To further test this hypothesis, we next examined whether H3K36 methylation was altered at the PRR7 promoter (Figure 4B). We did not detect significant levels of H3K36me1 or H3K36me2 enrichment in either wild-type or jmjd5-2 seedlings at the PRR7 promoter (p > 0.1, ANOVA). Once again, jmjd5-2 seedlings did not show significant enrichment of any H3K36 methylation mark at either time point at this locus (Figure 4B). Finally, we did not observe any significant enrichment of H3K36 methylation at the PRR9 promoter at either time in any genotype (Figure 4C). It therefore appears that loss of JMJD5 activity does not significantly alter levels of H3K36 methylation at these clock gene loci.
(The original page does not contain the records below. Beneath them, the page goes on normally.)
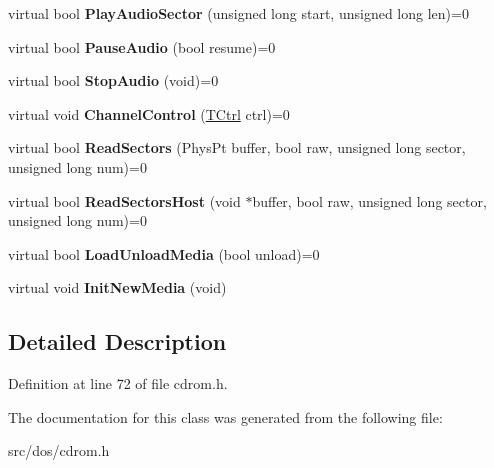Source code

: \begin{DoxyCompactItemize}
\item 
\hypertarget{classCDROM__Interface_a9a90d8036bb0fccc17b147dfab6ad26f}{virtual bool {\bfseries Play\-Audio\-Sector} (unsigned long start, unsigned long len)=0}\label{classCDROM__Interface_a9a90d8036bb0fccc17b147dfab6ad26f}

\item 
\hypertarget{classCDROM__Interface_a811af8ad77b46c975473abd8aaa48f48}{virtual bool {\bfseries Pause\-Audio} (bool resume)=0}\label{classCDROM__Interface_a811af8ad77b46c975473abd8aaa48f48}

\item 
\hypertarget{classCDROM__Interface_ac16f2f2a5f081fbd1ace3ae6af34b7c3}{virtual bool {\bfseries Stop\-Audio} (void)=0}\label{classCDROM__Interface_ac16f2f2a5f081fbd1ace3ae6af34b7c3}

\item 
\hypertarget{classCDROM__Interface_a7ad6149099c04af804e543613e69d9bd}{virtual void {\bfseries Channel\-Control} (\hyperlink{structSCtrl}{T\-Ctrl} ctrl)=0}\label{classCDROM__Interface_a7ad6149099c04af804e543613e69d9bd}

\item 
\hypertarget{classCDROM__Interface_afb4989b5b1881a03123442adddcfa6d7}{virtual bool {\bfseries Read\-Sectors} (Phys\-Pt buffer, bool raw, unsigned long sector, unsigned long num)=0}\label{classCDROM__Interface_afb4989b5b1881a03123442adddcfa6d7}

\item 
\hypertarget{classCDROM__Interface_ae056d63e7b104c7a05afc7c68ee34718}{virtual bool {\bfseries Read\-Sectors\-Host} (void $\ast$buffer, bool raw, unsigned long sector, unsigned long num)=0}\label{classCDROM__Interface_ae056d63e7b104c7a05afc7c68ee34718}

\item 
\hypertarget{classCDROM__Interface_a5d52a31065d3b87924c5d059266fd20e}{virtual bool {\bfseries Load\-Unload\-Media} (bool unload)=0}\label{classCDROM__Interface_a5d52a31065d3b87924c5d059266fd20e}

\item 
\hypertarget{classCDROM__Interface_a688bdeb135e3238178883666c34aaa75}{virtual void {\bfseries Init\-New\-Media} (void)}\label{classCDROM__Interface_a688bdeb135e3238178883666c34aaa75}

\end{DoxyCompactItemize}


\subsection{Detailed Description}


Definition at line 72 of file cdrom.\-h.



The documentation for this class was generated from the following file\-:\begin{DoxyCompactItemize}
\item 
src/dos/cdrom.\-h\end{DoxyCompactItemize}
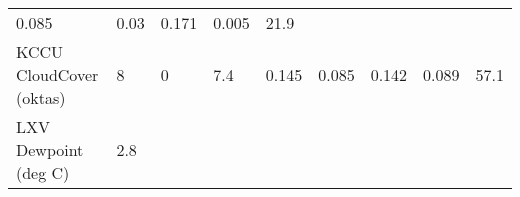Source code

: \documentclass[11pt]{article}
\begin{document}
\begin{longtable}[]{@{}lllllllll@{}}
\begin{minipage}[t]{0.05\columnwidth}
0.085\strut
\end{minipage} & \begin{minipage}[t]{0.07\columnwidth}\raggedright\strut
0.03\strut
\end{minipage} & \begin{minipage}[t]{0.06\columnwidth}\raggedright\strut
0.171\strut
\end{minipage} & \begin{minipage}[t]{0.06\columnwidth}\raggedright\strut
0.005\strut
\end{minipage} & \begin{minipage}[t]{0.07\columnwidth}\raggedright\strut
21.9\strut
\end{minipage}\tabularnewline
\begin{minipage}[t]{0.25\columnwidth}\raggedright\strut
KCCU CloudCover (oktas)\strut
\end{minipage} & \begin{minipage}[t]{0.06\columnwidth}\raggedright\strut
8\strut
\end{minipage} & \begin{minipage}[t]{0.06\columnwidth}\raggedright\strut
0\strut
\end{minipage} & \begin{minipage}[t]{0.08\columnwidth}\raggedright\strut
7.4\strut
\end{minipage} & \begin{minipage}[t]{0.05\columnwidth}\raggedright\strut
0.145\strut
\end{minipage} & \begin{minipage}[t]{0.07\columnwidth}\raggedright\strut
0.085\strut
\end{minipage} & \begin{minipage}[t]{0.06\columnwidth}\raggedright\strut
0.142\strut
\end{minipage} & \begin{minipage}[t]{0.06\columnwidth}\raggedright\strut
0.089\strut
\end{minipage} & \begin{minipage}[t]{0.07\columnwidth}\raggedright\strut
57.1\strut
\end{minipage}\tabularnewline
\begin{minipage}[t]{0.25\columnwidth}\raggedright\strut
LXV Dewpoint (deg C)\strut
\end{minipage} & \begin{minipage}[t]{0.06\columnwidth}\raggedright\strut
2.8\strut
\end{minipage} & \begin{minipage}[t]{0.06\columnwidth}\raggedright\strut

\end{minipage}
\end{longtable}
\end{document}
jmjd5 Seedlings Have Altered Expression Levels of Clock Genes at 27°C

We have previously shown that jmjd5 seedlings display reduced peak levels of CCA1 and LHY transcript when maintained in 120 μmol-1 s-1 monochromatic red light (Jones et al., 2010). Given our observations that jmjd5 mutant plants have a more pronounced period phenotype at 27°C (Figure 1A), and that JMJD5-GFP may bind to the promoters of CCA1 and PRR7 (Figure 2), we were curious whether expression of CCA1 and PRR7 was altered at high temperatures. We grew plants in 12:12 light:dark cycles at 22°C for 10 days before transfer at dawn to constant white light (60 μmol-1 s-1) and 27°C, thereafter harvesting tissue every 3 h as previously described (Jones et al., 2010). Consistent with the short circadian period observed in jmjd5 mutants under these conditions, the phases of both CCA1 and PRR9 peak transcript accumulation are early compared to wild-type controls (Figures 5A,C). However, peak levels of both of these transcripts are similar to wild type, suggesting that jmjd5 deficiency leads to a short period phenotype via different mechanisms under either monochromatic red light or high temperature. Interestingly, PRR7 transcript levels are elevated throughout the circadian cycle, with the troughs of PRR7 transcript accumulation in jmjd5-1 being approximately twice that of the wild-type (Figure 5B). Indeed, PRR7 transcript levels are higher in jmjd5 plants at all times except at the peaks, at which point they are indistinguishable from wild type (Figure 5B). In contrast, no consistent changes in PRR9 levels were observed in the jmjd5 mutants (Figure 5C), consistent with the greater enrichment of PRR7 than PRR9 loci in JMJD5 chromatin immunoprecipitation experiments (Figure 2). These data suggest that JMJD5 acts to repress expression of PRR7.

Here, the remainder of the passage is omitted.